The panel affirmed the district court’s dismissal for failure to state a claim of an action brought by former at-will employees of a nonprofit health care system (Employees) alleging various statutory, constitutional, and state law claims arising from then-Governor Jay Inslee’s August 2021 proclamation requiring healthcare workers in Washington to be vaccinated against COVID-19.
The panel first held that none of the Employees’ statutory and non-constitutional claims alleged specific and definite rights enforceable under 42 U.S.C. § 1983. The panel therefore rejected Employees’ claims based on 21 U.S.C. § 360bbb-3, 10 U.S.C. § 980, 42 U.S.C. § 247d-6, Article VII of the International Covenant on Civil and Political Rights, 45 C.F.R. Part 46, the Belmont Report, the Federal Wide Assurance Agreement, the COVID-19 Vaccination Program Provider Agreement, and Emergency Use Authorizations.

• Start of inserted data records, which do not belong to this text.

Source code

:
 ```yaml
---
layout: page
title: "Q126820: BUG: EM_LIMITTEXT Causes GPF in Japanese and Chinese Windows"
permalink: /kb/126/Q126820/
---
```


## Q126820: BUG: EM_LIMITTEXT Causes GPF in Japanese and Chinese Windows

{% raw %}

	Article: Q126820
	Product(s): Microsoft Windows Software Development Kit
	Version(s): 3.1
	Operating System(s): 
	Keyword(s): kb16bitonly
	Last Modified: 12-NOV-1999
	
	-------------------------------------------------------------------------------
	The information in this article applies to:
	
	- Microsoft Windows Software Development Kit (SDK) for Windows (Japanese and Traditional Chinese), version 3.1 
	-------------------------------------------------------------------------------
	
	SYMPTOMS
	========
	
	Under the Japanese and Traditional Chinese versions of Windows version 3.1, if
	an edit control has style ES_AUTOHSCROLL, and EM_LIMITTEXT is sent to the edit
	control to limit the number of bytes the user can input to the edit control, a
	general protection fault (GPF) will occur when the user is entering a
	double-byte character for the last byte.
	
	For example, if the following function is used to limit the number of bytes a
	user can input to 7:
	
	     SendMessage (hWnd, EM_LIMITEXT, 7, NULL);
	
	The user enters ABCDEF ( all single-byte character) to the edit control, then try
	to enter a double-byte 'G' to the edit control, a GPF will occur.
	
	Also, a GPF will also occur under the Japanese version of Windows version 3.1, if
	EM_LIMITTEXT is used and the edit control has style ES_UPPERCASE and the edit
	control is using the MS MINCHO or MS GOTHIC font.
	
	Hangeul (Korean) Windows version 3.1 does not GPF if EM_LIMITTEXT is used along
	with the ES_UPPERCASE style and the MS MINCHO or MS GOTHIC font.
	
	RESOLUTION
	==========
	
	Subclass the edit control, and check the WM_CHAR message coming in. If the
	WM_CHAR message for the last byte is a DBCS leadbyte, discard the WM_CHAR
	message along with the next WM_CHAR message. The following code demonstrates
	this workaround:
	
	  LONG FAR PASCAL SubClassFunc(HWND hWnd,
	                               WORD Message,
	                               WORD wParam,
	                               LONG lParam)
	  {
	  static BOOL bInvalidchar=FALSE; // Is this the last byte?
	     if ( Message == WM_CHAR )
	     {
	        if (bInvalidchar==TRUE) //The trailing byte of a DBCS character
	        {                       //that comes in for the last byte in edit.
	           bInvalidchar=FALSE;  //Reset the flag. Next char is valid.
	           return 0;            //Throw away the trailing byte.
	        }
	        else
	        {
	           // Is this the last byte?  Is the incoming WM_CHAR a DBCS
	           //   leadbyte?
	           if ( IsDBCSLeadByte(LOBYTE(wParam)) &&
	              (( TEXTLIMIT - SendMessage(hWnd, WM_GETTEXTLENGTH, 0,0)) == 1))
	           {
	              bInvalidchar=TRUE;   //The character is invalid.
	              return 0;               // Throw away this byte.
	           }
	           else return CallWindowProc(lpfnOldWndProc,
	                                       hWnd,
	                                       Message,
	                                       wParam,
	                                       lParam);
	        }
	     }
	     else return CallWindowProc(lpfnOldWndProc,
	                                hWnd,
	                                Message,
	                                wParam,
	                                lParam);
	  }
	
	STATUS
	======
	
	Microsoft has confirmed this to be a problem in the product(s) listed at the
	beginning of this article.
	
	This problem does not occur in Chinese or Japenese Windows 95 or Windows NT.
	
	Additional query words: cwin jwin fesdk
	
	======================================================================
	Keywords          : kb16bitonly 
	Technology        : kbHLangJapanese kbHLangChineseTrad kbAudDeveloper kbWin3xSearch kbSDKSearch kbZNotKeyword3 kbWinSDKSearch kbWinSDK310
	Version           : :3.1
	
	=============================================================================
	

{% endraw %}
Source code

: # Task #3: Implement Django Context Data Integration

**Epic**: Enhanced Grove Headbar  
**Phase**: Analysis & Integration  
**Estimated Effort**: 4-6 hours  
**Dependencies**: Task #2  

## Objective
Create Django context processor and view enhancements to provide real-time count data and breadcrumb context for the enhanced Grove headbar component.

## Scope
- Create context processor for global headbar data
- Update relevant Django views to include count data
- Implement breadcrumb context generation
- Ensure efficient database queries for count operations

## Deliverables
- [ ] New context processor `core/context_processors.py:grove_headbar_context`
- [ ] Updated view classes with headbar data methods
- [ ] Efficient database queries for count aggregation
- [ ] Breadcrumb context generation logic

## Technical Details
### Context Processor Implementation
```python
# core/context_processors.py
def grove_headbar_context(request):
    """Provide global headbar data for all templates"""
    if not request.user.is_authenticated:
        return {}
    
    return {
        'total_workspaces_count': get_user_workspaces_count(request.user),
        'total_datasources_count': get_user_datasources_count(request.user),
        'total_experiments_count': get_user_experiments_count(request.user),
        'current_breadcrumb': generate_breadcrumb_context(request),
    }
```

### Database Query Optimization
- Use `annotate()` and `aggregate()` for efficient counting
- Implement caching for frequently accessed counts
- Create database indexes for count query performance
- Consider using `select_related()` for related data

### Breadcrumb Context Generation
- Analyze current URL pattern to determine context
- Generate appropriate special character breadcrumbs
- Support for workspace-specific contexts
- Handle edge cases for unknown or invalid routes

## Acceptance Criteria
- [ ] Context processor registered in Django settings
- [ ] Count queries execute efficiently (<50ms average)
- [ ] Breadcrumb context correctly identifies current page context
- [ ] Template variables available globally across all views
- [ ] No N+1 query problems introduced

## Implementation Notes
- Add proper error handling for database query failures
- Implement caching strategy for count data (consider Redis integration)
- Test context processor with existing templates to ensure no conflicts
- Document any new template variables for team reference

Addressing the Employees’ constitutional claims, the panel held that neither the Spending Clause nor the Supremacy Clause provided Employees with a federal right enforceable under § 1983. Employees’ claims under the Fourteenth Amendment Due Process Clause failed. The substantive due process claim alleging the right to refuse unwanted investigational drugs was foreclosed by Jacobson v. Massachusetts, 197 U.S. 11 (1905), and Health Freedom Def. Fund, Inc. v. Carvalho, 148 F.4th 1020 (9th Cir. 2025) (en banc). The procedural due process claim failed because, among other things, the Employees’ at-will employment was not a constitutionally protected property interest. Employees’ Equal Protection Clause claim, asserting a claim of discrimination against a non-suspect class, failed because the mandate here survived rational-basis review.
Because amendment of the federal claims would be futile, the panel held that the district court did not abuse its discretion in denying leave to amend the complaint. The panel affirmed the dismissal of the state law claims alleging breach of contract, employment tort, outrage, and invasion of privacy against the Governor. As for the state-law claims against PeaceHealth, the panel upheld the district court’s discretion to decline to exercise supplemental jurisdiction.